Would you copy the records below, exactly and only from their first line through the line containing "Loladze I, Nolan", without any pictures?

>>

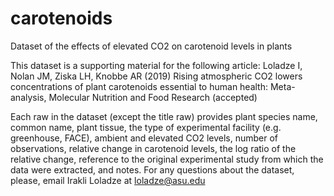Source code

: # carotenoids
Dataset of the effects of elevated CO2 on carotenoid levels in plants

This dataset is a supporting material for the following article:
Loladze I, Nolan JM, Ziska LH, Knobbe AR (2019) Rising atmospheric CO2 lowers concentrations of plant carotenoids essential to human health: Meta-analysis, Molecular Nutrition and Food Research (accepted)

Each raw in the dataset (except the title raw) provides plant species name, common name, plant tissue, the type of experimental facility (e.g. greenhouse, FACE), ambient and elevated CO2 levels, number of observations, relative change in carotenoid levels, the log ratio of the relative change, reference to the original experimental study from which the data were extracted, and notes.
For any questions about the dataset, please, email Irakli Loladze at loladze@asu.edu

<<

_Response_
Source code

: # carotenoids
Dataset of the effects of elevated CO2 on carotenoid levels in plants

This dataset is a supporting material for the following article:
Loladze I, Nolan JM, Ziska LH, Knobbe AR (2019) Rising atmospheric CO2 lowers concentrations of plant carotenoids essential to human health: Meta-analysis, Molecular Nutrition and Food Research (accepted)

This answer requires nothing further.